[Opening SUPPLIED MATERIAL section]

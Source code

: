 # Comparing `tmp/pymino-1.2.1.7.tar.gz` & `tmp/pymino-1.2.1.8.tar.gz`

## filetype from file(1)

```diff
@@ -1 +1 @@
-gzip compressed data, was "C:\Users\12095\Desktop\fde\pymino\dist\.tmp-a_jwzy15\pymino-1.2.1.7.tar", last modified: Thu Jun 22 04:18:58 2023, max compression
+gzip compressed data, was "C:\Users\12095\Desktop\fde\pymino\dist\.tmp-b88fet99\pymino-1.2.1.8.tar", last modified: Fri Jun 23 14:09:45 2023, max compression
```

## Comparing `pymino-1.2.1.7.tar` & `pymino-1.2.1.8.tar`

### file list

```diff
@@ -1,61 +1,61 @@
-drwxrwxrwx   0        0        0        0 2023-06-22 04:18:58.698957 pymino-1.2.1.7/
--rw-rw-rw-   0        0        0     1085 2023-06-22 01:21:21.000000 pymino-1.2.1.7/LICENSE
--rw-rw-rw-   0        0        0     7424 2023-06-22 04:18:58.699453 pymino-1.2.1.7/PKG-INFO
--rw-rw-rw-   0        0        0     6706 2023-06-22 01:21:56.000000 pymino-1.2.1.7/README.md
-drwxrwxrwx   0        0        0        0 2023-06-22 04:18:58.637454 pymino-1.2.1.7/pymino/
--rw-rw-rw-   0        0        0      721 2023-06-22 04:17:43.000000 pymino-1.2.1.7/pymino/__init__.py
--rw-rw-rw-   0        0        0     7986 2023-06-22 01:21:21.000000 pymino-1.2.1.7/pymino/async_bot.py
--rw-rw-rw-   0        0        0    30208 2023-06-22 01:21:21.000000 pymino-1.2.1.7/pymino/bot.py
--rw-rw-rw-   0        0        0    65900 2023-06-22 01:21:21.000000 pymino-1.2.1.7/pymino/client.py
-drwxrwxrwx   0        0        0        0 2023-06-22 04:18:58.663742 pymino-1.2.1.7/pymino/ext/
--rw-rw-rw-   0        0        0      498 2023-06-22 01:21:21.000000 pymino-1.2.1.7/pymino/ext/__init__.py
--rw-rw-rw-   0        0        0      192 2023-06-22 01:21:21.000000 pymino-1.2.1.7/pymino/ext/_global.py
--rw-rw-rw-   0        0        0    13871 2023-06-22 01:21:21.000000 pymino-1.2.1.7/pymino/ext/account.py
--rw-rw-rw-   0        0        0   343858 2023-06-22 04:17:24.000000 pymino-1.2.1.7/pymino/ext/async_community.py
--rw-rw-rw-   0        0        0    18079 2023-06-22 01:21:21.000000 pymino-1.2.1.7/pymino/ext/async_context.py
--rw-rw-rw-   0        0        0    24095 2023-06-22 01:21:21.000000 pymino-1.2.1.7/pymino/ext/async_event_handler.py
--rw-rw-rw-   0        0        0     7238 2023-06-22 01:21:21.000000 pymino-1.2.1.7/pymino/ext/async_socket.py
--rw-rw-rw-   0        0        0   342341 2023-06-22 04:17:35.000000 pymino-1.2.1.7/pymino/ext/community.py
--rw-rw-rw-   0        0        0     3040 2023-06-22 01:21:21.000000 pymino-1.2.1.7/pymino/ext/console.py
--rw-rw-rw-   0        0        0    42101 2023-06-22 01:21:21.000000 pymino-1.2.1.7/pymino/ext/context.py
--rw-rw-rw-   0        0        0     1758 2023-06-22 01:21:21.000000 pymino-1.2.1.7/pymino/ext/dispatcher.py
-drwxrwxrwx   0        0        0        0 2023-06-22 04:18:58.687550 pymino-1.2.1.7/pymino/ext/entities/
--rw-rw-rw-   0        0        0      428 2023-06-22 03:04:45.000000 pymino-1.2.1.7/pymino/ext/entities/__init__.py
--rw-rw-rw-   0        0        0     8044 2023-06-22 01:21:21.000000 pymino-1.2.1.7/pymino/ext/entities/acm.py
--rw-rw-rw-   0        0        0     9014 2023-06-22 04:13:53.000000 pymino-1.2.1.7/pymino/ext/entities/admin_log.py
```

[Closing SUPPLIED MATERIAL section]
[Opening SUPPLIED MATERIAL section]

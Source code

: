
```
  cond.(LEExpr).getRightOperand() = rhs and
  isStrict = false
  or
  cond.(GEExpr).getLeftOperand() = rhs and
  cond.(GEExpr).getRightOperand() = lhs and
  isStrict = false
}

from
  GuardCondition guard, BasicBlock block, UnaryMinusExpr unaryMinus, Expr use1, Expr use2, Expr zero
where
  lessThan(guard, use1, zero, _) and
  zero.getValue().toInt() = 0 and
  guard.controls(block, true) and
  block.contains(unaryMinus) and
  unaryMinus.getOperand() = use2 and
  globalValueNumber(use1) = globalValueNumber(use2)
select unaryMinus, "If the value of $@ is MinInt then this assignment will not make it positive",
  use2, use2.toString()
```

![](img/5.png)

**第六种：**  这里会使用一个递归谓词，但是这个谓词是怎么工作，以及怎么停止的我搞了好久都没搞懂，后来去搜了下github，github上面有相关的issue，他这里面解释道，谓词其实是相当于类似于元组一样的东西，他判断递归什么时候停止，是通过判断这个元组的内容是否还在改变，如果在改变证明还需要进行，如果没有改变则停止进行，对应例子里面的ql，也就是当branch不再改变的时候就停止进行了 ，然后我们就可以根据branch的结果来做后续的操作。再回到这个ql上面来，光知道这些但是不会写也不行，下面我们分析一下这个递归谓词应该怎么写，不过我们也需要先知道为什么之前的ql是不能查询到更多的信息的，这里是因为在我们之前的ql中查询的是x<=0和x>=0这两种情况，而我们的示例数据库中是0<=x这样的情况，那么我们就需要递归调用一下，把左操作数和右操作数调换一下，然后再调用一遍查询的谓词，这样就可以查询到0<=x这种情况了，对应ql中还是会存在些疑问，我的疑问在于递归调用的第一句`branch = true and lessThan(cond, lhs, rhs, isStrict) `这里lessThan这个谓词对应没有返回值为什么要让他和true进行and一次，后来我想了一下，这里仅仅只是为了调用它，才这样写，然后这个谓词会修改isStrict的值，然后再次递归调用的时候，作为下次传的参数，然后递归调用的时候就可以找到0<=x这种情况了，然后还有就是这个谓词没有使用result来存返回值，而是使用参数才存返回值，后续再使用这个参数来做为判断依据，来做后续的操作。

[Closing SUPPLIED MATERIAL section]

Return, from the data, each line where the string "Comparing" occurs.

: # Comparing `tmp/pymino-1.2.1.7.tar.gz` & `tmp/pymino-1.2.1.8.tar.gz`
## Comparing `pymino-1.2.1.7.tar` & `pymino-1.2.1.8.tar`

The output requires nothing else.